Work request :: Select from the data all lines with the word "fillRect".

Source data ::

================================

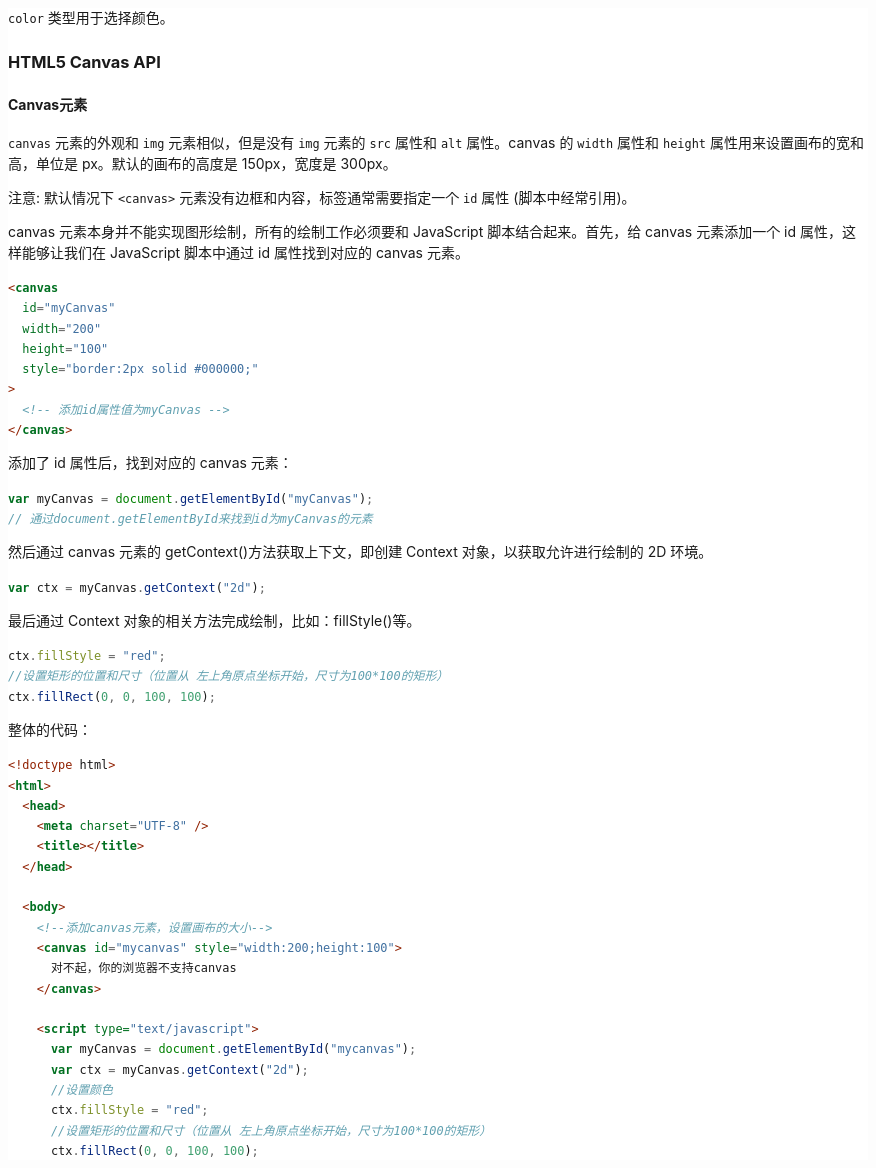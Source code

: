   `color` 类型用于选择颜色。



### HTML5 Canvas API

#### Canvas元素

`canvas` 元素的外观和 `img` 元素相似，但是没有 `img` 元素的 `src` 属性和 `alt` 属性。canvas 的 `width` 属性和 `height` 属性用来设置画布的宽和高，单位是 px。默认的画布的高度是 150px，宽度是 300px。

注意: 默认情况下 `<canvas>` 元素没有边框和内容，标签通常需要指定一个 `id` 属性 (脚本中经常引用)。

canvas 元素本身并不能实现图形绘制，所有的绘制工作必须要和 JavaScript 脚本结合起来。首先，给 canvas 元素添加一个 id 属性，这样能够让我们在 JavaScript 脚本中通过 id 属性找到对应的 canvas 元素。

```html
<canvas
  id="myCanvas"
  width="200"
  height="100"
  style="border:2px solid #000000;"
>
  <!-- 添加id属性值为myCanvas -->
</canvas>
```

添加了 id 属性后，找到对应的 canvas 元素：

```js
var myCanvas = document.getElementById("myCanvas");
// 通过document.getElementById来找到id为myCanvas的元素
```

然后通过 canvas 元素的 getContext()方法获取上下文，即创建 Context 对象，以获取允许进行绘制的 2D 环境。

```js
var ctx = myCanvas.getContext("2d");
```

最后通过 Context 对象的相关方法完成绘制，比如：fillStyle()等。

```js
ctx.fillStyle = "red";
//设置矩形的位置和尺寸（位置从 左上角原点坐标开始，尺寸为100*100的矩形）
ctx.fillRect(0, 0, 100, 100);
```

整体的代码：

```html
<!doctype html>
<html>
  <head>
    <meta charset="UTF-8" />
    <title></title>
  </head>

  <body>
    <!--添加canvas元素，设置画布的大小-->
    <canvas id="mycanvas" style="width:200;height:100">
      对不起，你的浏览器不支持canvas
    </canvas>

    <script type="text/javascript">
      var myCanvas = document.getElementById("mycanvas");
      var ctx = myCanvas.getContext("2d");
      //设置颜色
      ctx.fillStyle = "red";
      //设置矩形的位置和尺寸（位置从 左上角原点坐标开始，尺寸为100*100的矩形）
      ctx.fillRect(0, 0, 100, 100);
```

================================

Finished exercise ::
ctx.fillRect(0, 0, 100, 100);
      ctx.fillRect(0, 0, 100, 100);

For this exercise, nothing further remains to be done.